- _WHAT NEEDS TO BE DONE_
Write out the records once more, exactly, and keep any image out.

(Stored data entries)
====

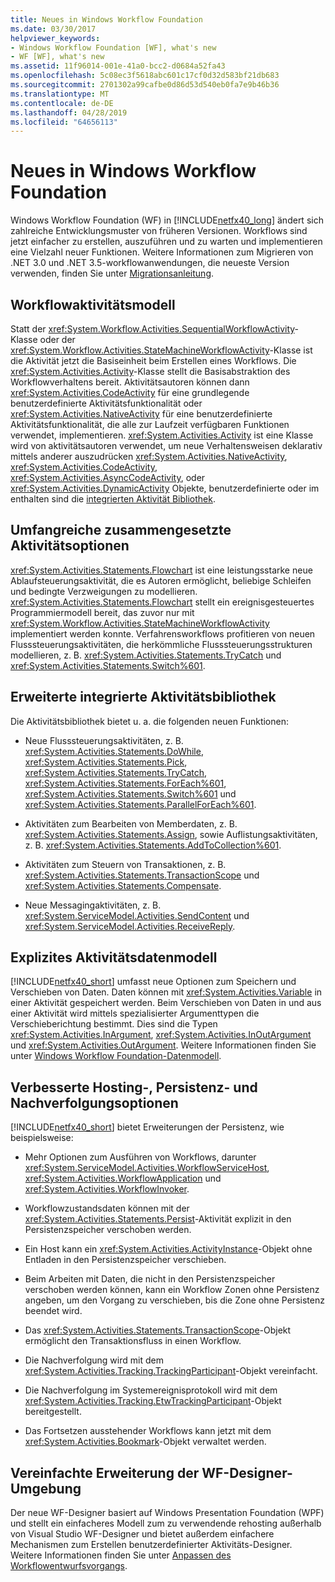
 ```yaml
---
title: Neues in Windows Workflow Foundation
ms.date: 03/30/2017
helpviewer_keywords:
- Windows Workflow Foundation [WF], what's new
- WF [WF], what's new
ms.assetid: 11f96014-001e-41a0-bcc2-d0684a52fa43
ms.openlocfilehash: 5c08ec3f5618abc601c17cf0d32d583bf21db683
ms.sourcegitcommit: 2701302a99cafbe0d86d53d540eb0fa7e9b46b36
ms.translationtype: MT
ms.contentlocale: de-DE
ms.lasthandoff: 04/28/2019
ms.locfileid: "64656113"
---
```

# <a name="whats-new-in-windows-workflow-foundation"></a>Neues in Windows Workflow Foundation
Windows Workflow Foundation (WF) in [!INCLUDE[netfx40_long](../../../includes/netfx40-long-md.md)] ändert sich zahlreiche Entwicklungsmuster von früheren Versionen. Workflows sind jetzt einfacher zu erstellen, auszuführen und zu warten und implementieren eine Vielzahl neuer Funktionen. Weitere Informationen zum Migrieren von .NET 3.0 und .NET 3.5-workflowanwendungen, die neueste Version verwenden, finden Sie unter [Migrationsanleitung](migration-guidance.md).  
  
## <a name="workflow-activity-model"></a>Workflowaktivitätsmodell  
 Statt der <xref:System.Workflow.Activities.SequentialWorkflowActivity>-Klasse oder der <xref:System.Workflow.Activities.StateMachineWorkflowActivity>-Klasse ist die Aktivität jetzt die Basiseinheit beim Erstellen eines Workflows. Die <xref:System.Activities.Activity>-Klasse stellt die Basisabstraktion des Workflowverhaltens bereit. Aktivitätsautoren können dann <xref:System.Activities.CodeActivity> für eine grundlegende benutzerdefinierte Aktivitätsfunktionalität oder <xref:System.Activities.NativeActivity> für eine benutzerdefinierte Aktivitätsfunktionalität, die alle zur Laufzeit verfügbaren Funktionen verwendet, implementieren. <xref:System.Activities.Activity> ist eine Klasse wird von aktivitätsautoren verwendet, um neue Verhaltensweisen deklarativ mittels anderer auszudrücken <xref:System.Activities.NativeActivity>, <xref:System.Activities.CodeActivity>, <xref:System.Activities.AsyncCodeActivity>, oder <xref:System.Activities.DynamicActivity> Objekte, benutzerdefinierte oder im enthalten sind die [integrierten Aktivität Bibliothek](net-framework-4-5-built-in-activity-library.md).  
  
## <a name="rich-composite-activity-options"></a>Umfangreiche zusammengesetzte Aktivitätsoptionen  
 <xref:System.Activities.Statements.Flowchart> ist eine leistungsstarke neue Ablaufsteuerungsaktivität, die es Autoren ermöglicht, beliebige Schleifen und bedingte Verzweigungen zu modellieren. <xref:System.Activities.Statements.Flowchart> stellt ein ereignisgesteuertes Programmiermodell bereit, das zuvor nur mit <xref:System.Workflow.Activities.StateMachineWorkflowActivity> implementiert werden konnte. Verfahrensworkflows profitieren von neuen Flusssteuerungsaktivitäten, die herkömmliche Flusssteuerungsstrukturen modellieren, z. B. <xref:System.Activities.Statements.TryCatch> und <xref:System.Activities.Statements.Switch%601>.  
  
## <a name="expanded-built-in-activity-library"></a>Erweiterte integrierte Aktivitätsbibliothek  
 Die Aktivitätsbibliothek bietet u. a. die folgenden neuen Funktionen:  
  
- Neue Flusssteuerungsaktivitäten, z. B. <xref:System.Activities.Statements.DoWhile>, <xref:System.Activities.Statements.Pick>, <xref:System.Activities.Statements.TryCatch>, <xref:System.Activities.Statements.ForEach%601>, <xref:System.Activities.Statements.Switch%601> und <xref:System.Activities.Statements.ParallelForEach%601>.  
  
- Aktivitäten zum Bearbeiten von Memberdaten, z. B. <xref:System.Activities.Statements.Assign>, sowie Auflistungsaktivitäten, z. B. <xref:System.Activities.Statements.AddToCollection%601>.  
  
- Aktivitäten zum Steuern von Transaktionen, z. B. <xref:System.Activities.Statements.TransactionScope> und <xref:System.Activities.Statements.Compensate>.  
  
- Neue Messagingaktivitäten, z. B. <xref:System.ServiceModel.Activities.SendContent> und <xref:System.ServiceModel.Activities.ReceiveReply>.  
  
## <a name="explicit-activity-data-model"></a>Explizites Aktivitätsdatenmodell  
 [!INCLUDE[netfx40_short](../../../includes/netfx40-short-md.md)] umfasst neue Optionen zum Speichern und Verschieben von Daten. Daten können mit <xref:System.Activities.Variable> in einer Aktivität gespeichert werden. Beim Verschieben von Daten in und aus einer Aktivität wird mittels spezialisierter Argumenttypen die Verschieberichtung bestimmt. Dies sind die Typen <xref:System.Activities.InArgument>, <xref:System.Activities.InOutArgument> und <xref:System.Activities.OutArgument>. Weitere Informationen finden Sie unter [Windows Workflow Foundation-Datenmodell](data-model.md).  
  
## <a name="enhanced-hosting-persistence-and-tracking-options"></a>Verbesserte Hosting-, Persistenz- und Nachverfolgungsoptionen  
 [!INCLUDE[netfx40_short](../../../includes/netfx40-short-md.md)] bietet Erweiterungen der Persistenz, wie beispielsweise:  
  
- Mehr Optionen zum Ausführen von Workflows, darunter <xref:System.ServiceModel.Activities.WorkflowServiceHost>, <xref:System.Activities.WorkflowApplication> und <xref:System.Activities.WorkflowInvoker>.  
  
- Workflowzustandsdaten können mit der <xref:System.Activities.Statements.Persist>-Aktivität explizit in den Persistenzspeicher verschoben werden.  
  
- Ein Host kann ein <xref:System.Activities.ActivityInstance>-Objekt ohne Entladen in den Persistenzspeicher verschieben.  
  
- Beim Arbeiten mit Daten, die nicht in den Persistenzspeicher verschoben werden können, kann ein Workflow Zonen ohne Persistenz angeben, um den Vorgang zu verschieben, bis die Zone ohne Persistenz beendet wird.  
  
- Das <xref:System.Activities.Statements.TransactionScope>-Objekt ermöglicht den Transaktionsfluss in einen Workflow.  
  
- Die Nachverfolgung wird mit dem <xref:System.Activities.Tracking.TrackingParticipant>-Objekt vereinfacht.  
  
- Die Nachverfolgung im Systemereignisprotokoll wird mit dem <xref:System.Activities.Tracking.EtwTrackingParticipant>-Objekt bereitgestellt.  
  
- Das Fortsetzen ausstehender Workflows kann jetzt mit dem <xref:System.Activities.Bookmark>-Objekt verwaltet werden.  
  
## <a name="easier-ability-to-extend-wf-designer-experience"></a>Vereinfachte Erweiterung der WF-Designer-Umgebung  
 Der neue WF-Designer basiert auf Windows Presentation Foundation (WPF) und stellt ein einfacheres Modell zum zu verwendende rehosting außerhalb von Visual Studio WF-Designer und bietet außerdem einfachere Mechanismen zum Erstellen benutzerdefinierter Aktivitäts-Designer. Weitere Informationen finden Sie unter [Anpassen des Workflowentwurfsvorgangs](customizing-the-workflow-design-experience.md).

====

- _SOLUTION BELOW_
 ```yaml
---
title: Neues in Windows Workflow Foundation
ms.date: 03/30/2017
helpviewer_keywords:
- Windows Workflow Foundation [WF], what's new
- WF [WF], what's new
ms.assetid: 11f96014-001e-41a0-bcc2-d0684a52fa43
ms.openlocfilehash: 5c08ec3f5618abc601c17cf0d32d583bf21db683
ms.sourcegitcommit: 2701302a99cafbe0d86d53d540eb0fa7e9b46b36
ms.translationtype: MT
ms.contentlocale: de-DE
ms.lasthandoff: 04/28/2019
ms.locfileid: "64656113"
---
```

# <a name="whats-new-in-windows-workflow-foundation"></a>Neues in Windows Workflow Foundation
Windows Workflow Foundation (WF) in [!INCLUDE[netfx40_long](../../../includes/netfx40-long-md.md)] ändert sich zahlreiche Entwicklungsmuster von früheren Versionen. Workflows sind jetzt einfacher zu erstellen, auszuführen und zu warten und implementieren eine Vielzahl neuer Funktionen. Weitere Informationen zum Migrieren von .NET 3.0 und .NET 3.5-workflowanwendungen, die neueste Version verwenden, finden Sie unter [Migrationsanleitung](migration-guidance.md).  
  
## <a name="workflow-activity-model"></a>Workflowaktivitätsmodell  
 Statt der <xref:System.Workflow.Activities.SequentialWorkflowActivity>-Klasse oder der <xref:System.Workflow.Activities.StateMachineWorkflowActivity>-Klasse ist die Aktivität jetzt die Basiseinheit beim Erstellen eines Workflows. Die <xref:System.Activities.Activity>-Klasse stellt die Basisabstraktion des Workflowverhaltens bereit. Aktivitätsautoren können dann <xref:System.Activities.CodeActivity> für eine grundlegende benutzerdefinierte Aktivitätsfunktionalität oder <xref:System.Activities.NativeActivity> für eine benutzerdefinierte Aktivitätsfunktionalität, die alle zur Laufzeit verfügbaren Funktionen verwendet, implementieren. <xref:System.Activities.Activity> ist eine Klasse wird von aktivitätsautoren verwendet, um neue Verhaltensweisen deklarativ mittels anderer auszudrücken <xref:System.Activities.NativeActivity>, <xref:System.Activities.CodeActivity>, <xref:System.Activities.AsyncCodeActivity>, oder <xref:System.Activities.DynamicActivity> Objekte, benutzerdefinierte oder im enthalten sind die [integrierten Aktivität Bibliothek](net-framework-4-5-built-in-activity-library.md).  
  
## <a name="rich-composite-activity-options"></a>Umfangreiche zusammengesetzte Aktivitätsoptionen  
 <xref:System.Activities.Statements.Flowchart> ist eine leistungsstarke neue Ablaufsteuerungsaktivität, die es Autoren ermöglicht, beliebige Schleifen und bedingte Verzweigungen zu modellieren. <xref:System.Activities.Statements.Flowchart> stellt ein ereignisgesteuertes Programmiermodell bereit, das zuvor nur mit <xref:System.Workflow.Activities.StateMachineWorkflowActivity> implementiert werden konnte. Verfahrensworkflows profitieren von neuen Flusssteuerungsaktivitäten, die herkömmliche Flusssteuerungsstrukturen modellieren, z. B. <xref:System.Activities.Statements.TryCatch> und <xref:System.Activities.Statements.Switch%601>.  
  
## <a name="expanded-built-in-activity-library"></a>Erweiterte integrierte Aktivitätsbibliothek  
 Die Aktivitätsbibliothek bietet u. a. die folgenden neuen Funktionen:  
  
- Neue Flusssteuerungsaktivitäten, z. B. <xref:System.Activities.Statements.DoWhile>, <xref:System.Activities.Statements.Pick>, <xref:System.Activities.Statements.TryCatch>, <xref:System.Activities.Statements.ForEach%601>, <xref:System.Activities.Statements.Switch%601> und <xref:System.Activities.Statements.ParallelForEach%601>.  
  
- Aktivitäten zum Bearbeiten von Memberdaten, z. B. <xref:System.Activities.Statements.Assign>, sowie Auflistungsaktivitäten, z. B. <xref:System.Activities.Statements.AddToCollection%601>.  
  
- Aktivitäten zum Steuern von Transaktionen, z. B. <xref:System.Activities.Statements.TransactionScope> und <xref:System.Activities.Statements.Compensate>.  
  
- Neue Messagingaktivitäten, z. B. <xref:System.ServiceModel.Activities.SendContent> und <xref:System.ServiceModel.Activities.ReceiveReply>.  
  
## <a name="explicit-activity-data-model"></a>Explizites Aktivitätsdatenmodell  
 [!INCLUDE[netfx40_short](../../../includes/netfx40-short-md.md)] umfasst neue Optionen zum Speichern und Verschieben von Daten. Daten können mit <xref:System.Activities.Variable> in einer Aktivität gespeichert werden. Beim Verschieben von Daten in und aus einer Aktivität wird mittels spezialisierter Argumenttypen die Verschieberichtung bestimmt. Dies sind die Typen <xref:System.Activities.InArgument>, <xref:System.Activities.InOutArgument> und <xref:System.Activities.OutArgument>. Weitere Informationen finden Sie unter [Windows Workflow Foundation-Datenmodell](data-model.md).  
  
## <a name="enhanced-hosting-persistence-and-tracking-options"></a>Verbesserte Hosting-, Persistenz- und Nachverfolgungsoptionen  
 [!INCLUDE[netfx40_short](../../../includes/netfx40-short-md.md)] bietet Erweiterungen der Persistenz, wie beispielsweise:  
  
- Mehr Optionen zum Ausführen von Workflows, darunter <xref:System.ServiceModel.Activities.WorkflowServiceHost>, <xref:System.Activities.WorkflowApplication> und <xref:System.Activities.WorkflowInvoker>.  
  
- Workflowzustandsdaten können mit der <xref:System.Activities.Statements.Persist>-Aktivität explizit in den Persistenzspeicher verschoben werden.  
  
- Ein Host kann ein <xref:System.Activities.ActivityInstance>-Objekt ohne Entladen in den Persistenzspeicher verschieben.  
  
- Beim Arbeiten mit Daten, die nicht in den Persistenzspeicher verschoben werden können, kann ein Workflow Zonen ohne Persistenz angeben, um den Vorgang zu verschieben, bis die Zone ohne Persistenz beendet wird.  
  
- Das <xref:System.Activities.Statements.TransactionScope>-Objekt ermöglicht den Transaktionsfluss in einen Workflow.  
  
- Die Nachverfolgung wird mit dem <xref:System.Activities.Tracking.TrackingParticipant>-Objekt vereinfacht.  
  
- Die Nachverfolgung im Systemereignisprotokoll wird mit dem <xref:System.Activities.Tracking.EtwTrackingParticipant>-Objekt bereitgestellt.  
  
- Das Fortsetzen ausstehender Workflows kann jetzt mit dem <xref:System.Activities.Bookmark>-Objekt verwaltet werden.  
  
## <a name="easier-ability-to-extend-wf-designer-experience"></a>Vereinfachte Erweiterung der WF-Designer-Umgebung  
 Der neue WF-Designer basiert auf Windows Presentation Foundation (WPF) und stellt ein einfacheres Modell zum zu verwendende rehosting außerhalb von Visual Studio WF-Designer und bietet außerdem einfachere Mechanismen zum Erstellen benutzerdefinierter Aktivitäts-Designer. Weitere Informationen finden Sie unter [Anpassen des Workflowentwurfsvorgangs](customizing-the-workflow-design-experience.md).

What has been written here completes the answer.